My guidelines for using chat (Teams, Slack, whatever you fancy) as a collaboration tool in a software development team are as follows:
Chat is asynchronous
Always provide context when addressing someone. Never go “Hi!”. Ask the question immediately and with as much information as you can provide.
If you don’t provide context you are demanding the immediate attention and response from your counterpart thus underutilizing the medium’s asynchronous nature.
If it is urgent, call. I reserve the right to not answer. If I don’t answer, message me the context.
Knowledge should be available to all
- Use a common channel
- Pose a question with context
- Post the answer afterwards if a solution occurs outside of the chat
Avoid the use of direct messages or ad-hoc groups.
They can be used to reduce the noise in the common channel but should not be the first approach. Initiate group work in the common channel which can then be spun off in a side channel.
A common channel has several advantages:
- It is a known central reference point.
There’s no need track of where and when a conversation happened.
- It exerts some control over the notification flood.
DMs are interruptions. A common channel allows users to choose how their own interaction pattern whether that is an immediate response or a periodic check.

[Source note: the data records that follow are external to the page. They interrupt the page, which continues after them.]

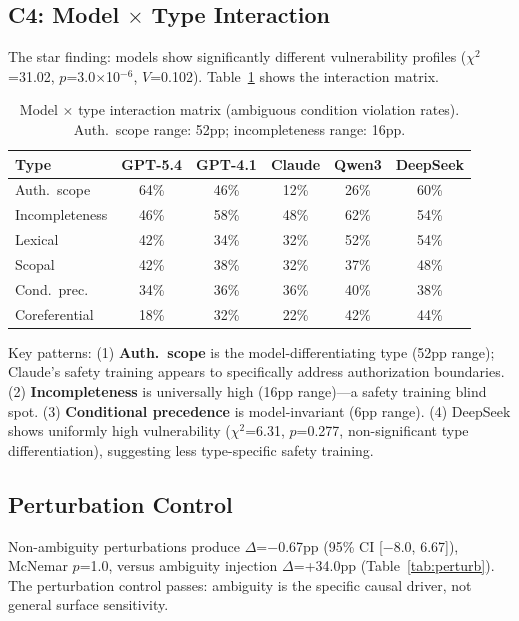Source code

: \documentclass[11pt]{article}
\begin{document}
\subsection{C4: Model $\times$ Type Interaction}

The star finding: models show significantly different vulnerability profiles ($\chi^2$=31.02, $p$=3.0$\times$10$^{-6}$, $V$=0.102). Table~\ref{tab:c4} shows the interaction matrix.

\begin{table}[t]
\centering
\small
\begin{tabular}{lccccc}
\toprule
\textbf{Type} & \textbf{GPT-5.4} & \textbf{GPT-4.1} & \textbf{Claude} & \textbf{Qwen3} & \textbf{DeepSeek} \\
\midrule
Auth.\ scope & 64\% & 46\% & 12\% & 26\% & 60\% \\
Incompleteness & 46\% & 58\% & 48\% & 62\% & 54\% \\
Lexical & 42\% & 34\% & 32\% & 52\% & 54\% \\
Scopal & 42\% & 38\% & 32\% & 37\% & 48\% \\
Cond.\ prec. & 34\% & 36\% & 36\% & 40\% & 38\% \\
Coreferential & 18\% & 32\% & 22\% & 42\% & 44\% \\
\bottomrule
\end{tabular}
\caption{Model $\times$ type interaction matrix (ambiguous condition violation rates). Auth.\ scope range: 52pp; incompleteness range: 16pp.}
\label{tab:c4}
\end{table}

Key patterns: (1) \textbf{Auth.\ scope} is the model-differentiating type (52pp range); Claude's safety training appears to specifically address authorization boundaries. (2) \textbf{Incompleteness} is universally high (16pp range)---a safety training blind spot. (3) \textbf{Conditional precedence} is model-invariant (6pp range). (4) DeepSeek shows uniformly high vulnerability ($\chi^2$=6.31, $p$=0.277, non-significant type differentiation), suggesting less type-specific safety training.

\subsection{Perturbation Control}

Non-ambiguity perturbations produce $\Delta$=$-$0.67pp (95\% CI [$-$8.0, 6.67]), McNemar $p$=1.0, versus ambiguity injection $\Delta$=+34.0pp (Table~\ref{tab:perturb}). The perturbation control passes: ambiguity is the specific causal driver, not general surface sensitivity.
\end{document}
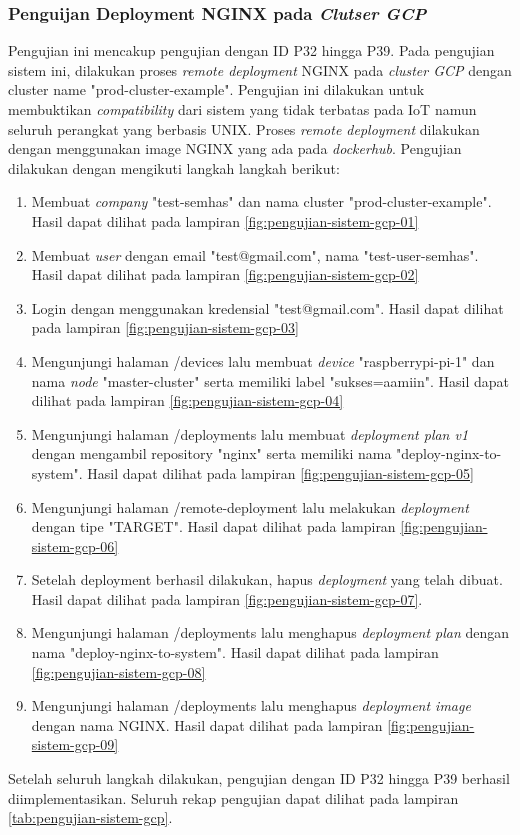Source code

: \subsubsection{Penguijan Deployment NGINX pada \textit{Clutser GCP}}

Pengujian ini mencakup pengujian dengan ID P32 hingga P39. Pada pengujian sistem ini, dilakukan proses \textit{remote deployment} NGINX pada \textit{cluster GCP} dengan cluster name "prod-cluster-example". Pengujian ini dilakukan untuk membuktikan \textit{compatibility} dari sistem yang tidak terbatas pada IoT namun seluruh perangkat yang berbasis UNIX. Proses \textit{remote deployment} dilakukan dengan menggunakan image NGINX yang ada pada \textit{dockerhub}. Pengujian dilakukan dengan mengikuti langkah langkah berikut:

\begin{enumerate}
  \item Membuat \textit{company} "test-semhas" dan nama cluster "prod-cluster-example". Hasil dapat dilihat pada lampiran \ref{fig:pengujian-sistem-gcp-01}
  \item Membuat \textit{user} dengan email "test@gmail.com", nama "test-user-semhas". Hasil dapat dilihat pada lampiran \ref{fig:pengujian-sistem-gcp-02}
  \item Login dengan menggunakan kredensial "test@gmail.com". Hasil dapat dilihat pada lampiran \ref{fig:pengujian-sistem-gcp-03}
  \item Mengunjungi halaman /devices lalu membuat \textit{device} "raspberrypi-pi-1" dan nama \textit{node} "master-cluster" serta memiliki label "sukses=aamiin". Hasil dapat dilihat pada lampiran \ref{fig:pengujian-sistem-gcp-04}
  \item Mengunjungi halaman /deployments lalu membuat \textit{deployment plan v1} dengan mengambil repository "nginx" serta memiliki nama "deploy-nginx-to-system". Hasil dapat dilihat pada lampiran \ref{fig:pengujian-sistem-gcp-05}
  \item Mengunjungi halaman /remote-deployment lalu melakukan \textit{deployment} dengan tipe "TARGET". Hasil dapat dilihat pada lampiran \ref{fig:pengujian-sistem-gcp-06}
  \item Setelah deployment berhasil dilakukan, hapus \textit{deployment} yang telah dibuat. Hasil dapat dilihat pada lampiran \ref{fig:pengujian-sistem-gcp-07}.
  \item Mengunjungi halaman /deployments lalu menghapus \textit{deployment plan} dengan nama "deploy-nginx-to-system". Hasil dapat dilihat pada lampiran \ref{fig:pengujian-sistem-gcp-08}
  \item Mengunjungi halaman /deployments lalu menghapus \textit{deployment image} dengan nama NGINX. Hasil dapat dilihat pada lampiran \ref{fig:pengujian-sistem-gcp-09}
\end{enumerate}

Setelah seluruh langkah dilakukan, pengujian dengan ID P32 hingga P39 berhasil diimplementasikan. Seluruh rekap pengujian dapat dilihat pada lampiran \ref{tab:pengujian-sistem-gcp}.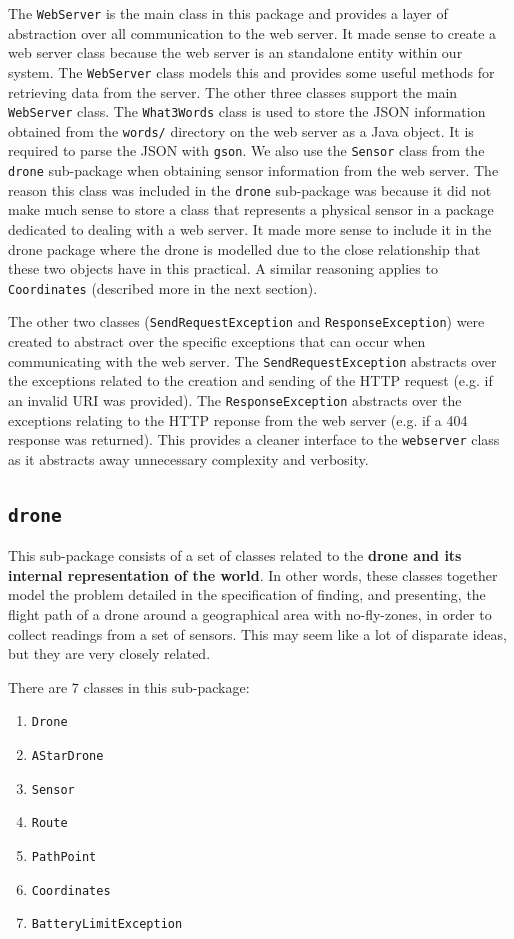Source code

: \documentclass[11pt]{article}
\begin{document}
The \texttt{WebServer} is the main class in this package and provides a layer of abstraction over all communication to the web server. It made sense to create a web server class because the web server is an standalone entity within our system. The \texttt{WebServer} class models this and provides some useful methods for retrieving data from the server. The other three classes support the main \texttt{WebServer} class. The \texttt{What3Words} class is used to store the JSON information obtained from the \texttt{words/} directory on the web server as a Java object. It is required to parse the JSON with \texttt{gson}. We also use the \texttt{Sensor} class from the \texttt{drone} sub-package when obtaining sensor information from the web server. The reason this class was included in the \texttt{drone} sub-package was because it did not make much sense to store a class that represents a physical sensor in a package dedicated to dealing with a web server. It made more sense to include it in the drone package where the drone is modelled due to the close relationship that these two objects have in this practical. A similar reasoning applies to \texttt{Coordinates} (described more in the next section).

The other two classes (\texttt{SendRequestException} and \texttt{ResponseException}) were created to abstract over the specific exceptions that can occur when communicating with the web server. The \texttt{SendRequestException} abstracts over the exceptions related to the creation and sending of the HTTP request (e.g. if an invalid URI was provided). The \texttt{ResponseException} abstracts over the exceptions relating to the HTTP reponse from the web server (e.g. if a 404 response was returned). This provides a cleaner interface to the \texttt{webserver} class as it abstracts away unnecessary complexity and verbosity.

\subsection{\texttt{drone}}
This sub-package consists of a set of classes related to the \textbf{drone and its internal representation of the world}. In other words, these classes together model the problem detailed in the specification of finding, and presenting, the flight path of a drone around a geographical area with no-fly-zones, in order to collect readings from a set of sensors. This may seem like a lot of disparate ideas, but they are very closely related.

There are 7 classes in this sub-package:
\begin{enumerate}[topsep=0pt, itemsep=0pt]
    \item \texttt{Drone}
    \item \texttt{AStarDrone}
    \item \texttt{Sensor}
    \item \texttt{Route}
    \item \texttt{PathPoint}
    \item \texttt{Coordinates}
    \item \texttt{BatteryLimitException}
\end{enumerate}
\end{document}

- It helps disseminate knowledge in an indirect way.
Perusing the channel inevitably presents an overview of the team’s activity to all.
- It widens the pool of potential responders to the whole team
You never know who has the answer.
Text is king
Do not post screenshots of terminal screens, stacktraces or errors.
No, seriously, please don’t. There’s nothing more tedious than trying to zoom on text in a picture, nothing to copy and edit.